As a hunter, I have often had the privilege of acquainting myself with nature in the increasingly elusive solitude of the woods. However, many people have elevated this experience to a whole new level. For some, the tree stand has become a pew and the shooting house a sanctuary. They skip Sunday services with their brothers and sisters in Christ to sit alone in the seclusion of the forest. Inevitably, after the beginning of every hunting season (a much-anticipated time of year in my community), you will see someone snap a picture of the serine beauty of the great outdoors and attach a caption such as, “This is where I come to worship and see God!”
Of course, it’s not only hunters who view creation this way. People look for God in nature in all kinds of ways. Hunting just happens to be a popular activity in my community. But it does raise the question: Is the great outdoors a better place to experience God than the church?
Worshipping the Created Rather Than the Creator
We were definitely meant to enjoy God’s creation and use it as a catalyst for the worship of Him. Just as a masterpiece invokes awe in the skill of the artist, so too creation should thrill our hearts with the glory of the Creator. There is an abundance of references to God’s creation in Scripture, and they all point to one thing—the glory and praise of the one true Sovereign.
“The heavens declare the glory of God, and the sky above proclaims his handiwork” (Psalm 19:1).
“Let heaven and earth praise him, the seas and everything that moves in them” (Psalm 69:34).
“Let the heavens be glad, and let the earth rejoice; let the sea roar, and all that fills it; let the field exult, and everything in it! Then shall all the trees of the forest sing for joy” (Psalm 96:1–12).

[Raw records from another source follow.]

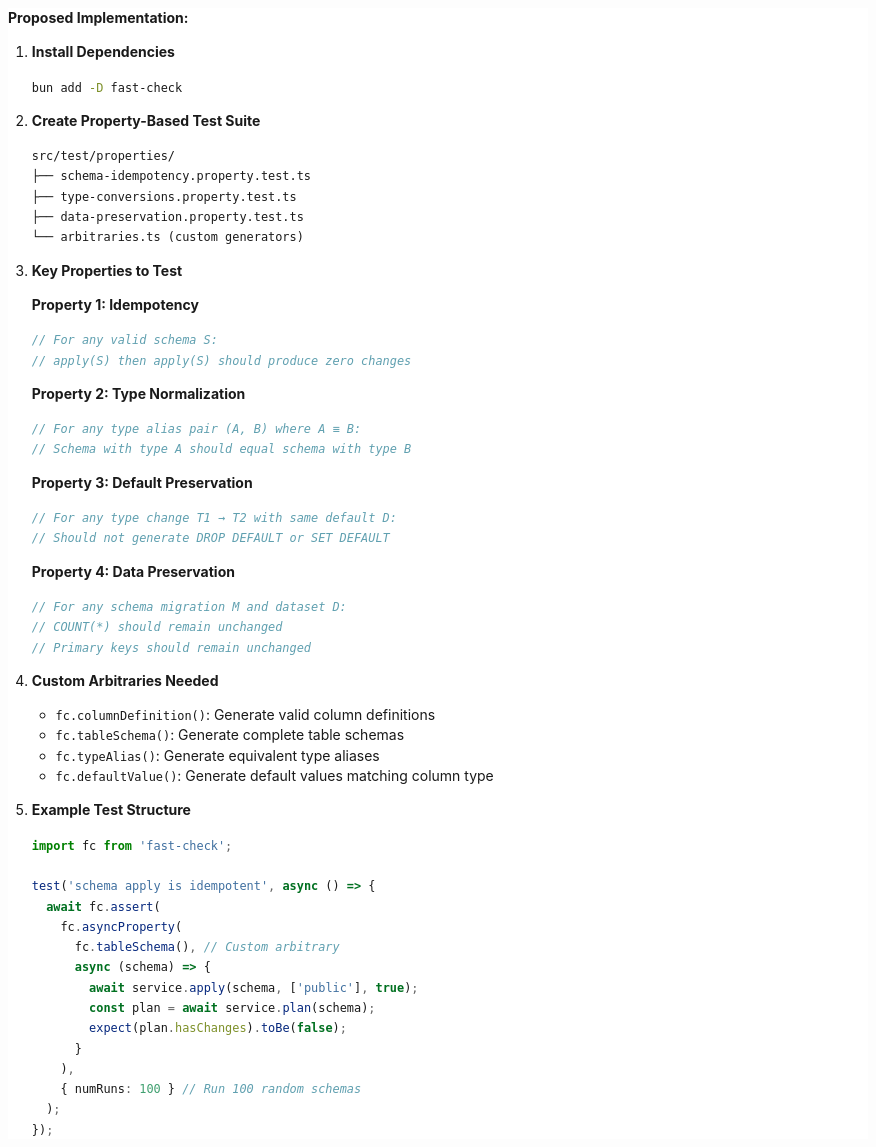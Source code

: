 **Proposed Implementation:**

1. **Install Dependencies**
   ```bash
   bun add -D fast-check
   ```

2. **Create Property-Based Test Suite**
   ```
   src/test/properties/
   ├── schema-idempotency.property.test.ts
   ├── type-conversions.property.test.ts
   ├── data-preservation.property.test.ts
   └── arbitraries.ts (custom generators)
   ```

3. **Key Properties to Test**

   **Property 1: Idempotency**
   ```typescript
   // For any valid schema S:
   // apply(S) then apply(S) should produce zero changes
   ```

   **Property 2: Type Normalization**
   ```typescript
   // For any type alias pair (A, B) where A ≡ B:
   // Schema with type A should equal schema with type B
   ```

   **Property 3: Default Preservation**
   ```typescript
   // For any type change T1 → T2 with same default D:
   // Should not generate DROP DEFAULT or SET DEFAULT
   ```

   **Property 4: Data Preservation**
   ```typescript
   // For any schema migration M and dataset D:
   // COUNT(*) should remain unchanged
   // Primary keys should remain unchanged
   ```

4. **Custom Arbitraries Needed**
   - `fc.columnDefinition()`: Generate valid column definitions
   - `fc.tableSchema()`: Generate complete table schemas
   - `fc.typeAlias()`: Generate equivalent type aliases
   - `fc.defaultValue()`: Generate default values matching column type

5. **Example Test Structure**
   ```typescript
   import fc from 'fast-check';

   test('schema apply is idempotent', async () => {
     await fc.assert(
       fc.asyncProperty(
         fc.tableSchema(), // Custom arbitrary
         async (schema) => {
           await service.apply(schema, ['public'], true);
           const plan = await service.plan(schema);
           expect(plan.hasChanges).toBe(false);
         }
       ),
       { numRuns: 100 } // Run 100 random schemas
     );
   });
   ```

However, we elevate nature to an unbiblical level when our enjoyment of it takes precedence over our corporate time of worship with Christ’s church. We end up serving the creation rather than the Creator. Without realizing it, we can begin to shrink God down into our experience of a brightly lit morning sunrise. But God created the beauty of the cosmos to declare the majesty of His glory, and this majesty shows man to be small in comparison. Thus the Psalmist says,
When I look at your heavens, the work of your fingers, the moon and the stars, which you have set in place, what is man that you are mindful of him, and the son of man that you care for him? (Psalm 8:3-4).

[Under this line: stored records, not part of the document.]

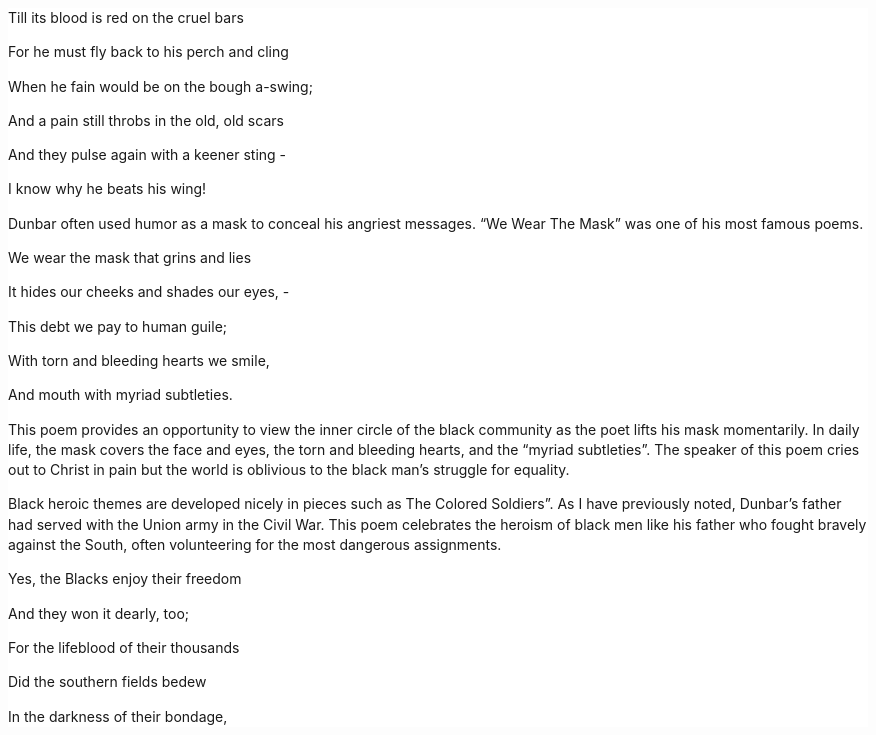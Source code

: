   Till its blood is red on the cruel bars
 </p>
 <p>
  For he must fly back to his perch and cling
 </p>
 <p>
  When he fain would be on the bough a-swing;
 </p>
 <p>
  And a pain still throbs in the old, old scars
 </p>
 <p>
  And they pulse again with a keener sting -
 </p>
 <p>
  I know why he beats his wing!
 </p>
 <p>
  Dunbar often used humor as a mask to conceal his angriest messages. “We Wear The Mask” was one of his most famous poems.
 </p>
 <p>
  We wear the mask that grins and lies
 </p>
 <p>
  It hides our cheeks and shades our eyes, -
 </p>
 <p>
  This debt we pay to human guile;
 </p>
 <p>
  With torn and bleeding hearts we smile,
 </p>
 <p>
  And mouth with myriad subtleties.
 </p>
 <p>
  This poem provides an opportunity to view the inner circle of the black community as the poet lifts his mask momentarily. In daily life, the mask covers the face and eyes, the torn and bleeding hearts, and the “myriad subtleties”. The speaker of this poem cries out to Christ in pain but the world is oblivious to the black man’s struggle for equality.
 </p>
 <p>
  Black heroic themes are developed nicely in pieces such as The Colored Soldiers”. As I have previously noted, Dunbar’s father had served with the Union army in the Civil War. This poem celebrates the heroism of black men like his father who fought bravely against the South, often volunteering for the most dangerous assignments.
 </p>
 <p>
  Yes, the Blacks enjoy their freedom
 </p>
 <p>
  And they won it dearly, too;
 </p>
 <p>
  For the lifeblood of their thousands
 </p>
 <p>
  Did the southern fields bedew
 </p>
 <p>
  In the darkness of their bondage,
 </p>
 <p>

Our hearts should scream praises and melt with worship when we see the majesty of God’s creation—that is why He created it—but we dance on the edge of a knife when we choose a pine tree over the church. We flirt with breaking the first two commandments (Exodus 20:2-6) when it seems like we just can’t worship unless we are alone in the wilderness. This sounds eerily similar to what the apostle Paul warned against when he wrote of God’s wrath being revealed against those who know God’s “invisible attributes, his eternal power and divine nature” through creation but who nonetheless “exchanged the glory of the immortal God for images resembling mortal man and birds and animals and creeping things” (Romans 1:20, 23).
Who are you Worshiping?
God deserves self-sacrificing devotion and worship, for He created the universe we are ever so tempted to replace Him with. Even better, He descended in the person of His Son from a heavenly throne of unimaginable majesty in order to nail Himself to a tree that He created. And He did all this to graciously give man the right to call Him Father and to be coheirs with Christ of His kingdom (John 1:12-13, Romans 8:16-18, 1 John 3:2-3). But we must make sure that we understand that the God of all creation—the King of our salvation—will not be replaced and belittled by any experience we have of a sunset.

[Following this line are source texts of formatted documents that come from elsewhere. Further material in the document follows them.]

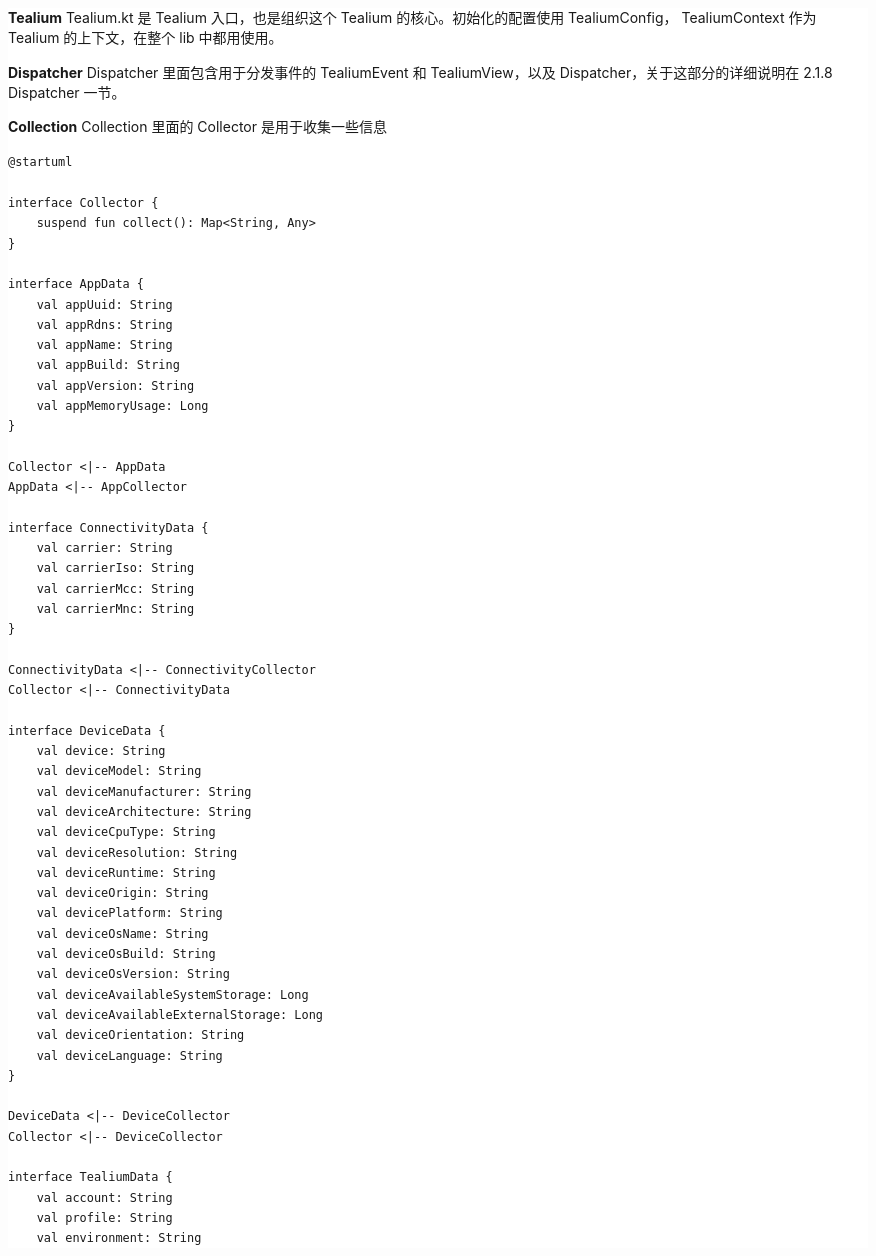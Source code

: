 
**Tealium**
Tealium.kt 是 Tealium 入口，也是组织这个 Tealium 的核心。初始化的配置使用 TealiumConfig， TealiumContext 作为 Tealium 的上下文，在整个 lib 中都用使用。

**Dispatcher**
Dispatcher 里面包含用于分发事件的 TealiumEvent 和 TealiumView，以及 Dispatcher，关于这部分的详细说明在 2.1.8 Dispatcher 一节。

**Collection**
Collection 里面的 Collector 是用于收集一些信息

```plantuml
@startuml

interface Collector {
    suspend fun collect(): Map<String, Any>
}

interface AppData {
    val appUuid: String
    val appRdns: String
    val appName: String
    val appBuild: String
    val appVersion: String
    val appMemoryUsage: Long
}

Collector <|-- AppData
AppData <|-- AppCollector

interface ConnectivityData {
    val carrier: String
    val carrierIso: String
    val carrierMcc: String
    val carrierMnc: String
}

ConnectivityData <|-- ConnectivityCollector 
Collector <|-- ConnectivityData

interface DeviceData {
    val device: String
    val deviceModel: String
    val deviceManufacturer: String
    val deviceArchitecture: String
    val deviceCpuType: String
    val deviceResolution: String
    val deviceRuntime: String
    val deviceOrigin: String
    val devicePlatform: String
    val deviceOsName: String
    val deviceOsBuild: String
    val deviceOsVersion: String
    val deviceAvailableSystemStorage: Long
    val deviceAvailableExternalStorage: Long
    val deviceOrientation: String
    val deviceLanguage: String
}

DeviceData <|-- DeviceCollector
Collector <|-- DeviceCollector

interface TealiumData {
    val account: String
    val profile: String
    val environment: String
```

God’s transcendence must be recognized, and He demands that the glory be given where the glory is due—to Him alone. There is nothing wrong with enjoying the great outdoors and allowing yourself to be awestruck by the power and might of the God who created the things you see in nature. But if you can’t seem to worship God unless you are outside in the seclusion of the wilderness, it’s not God you are worshiping.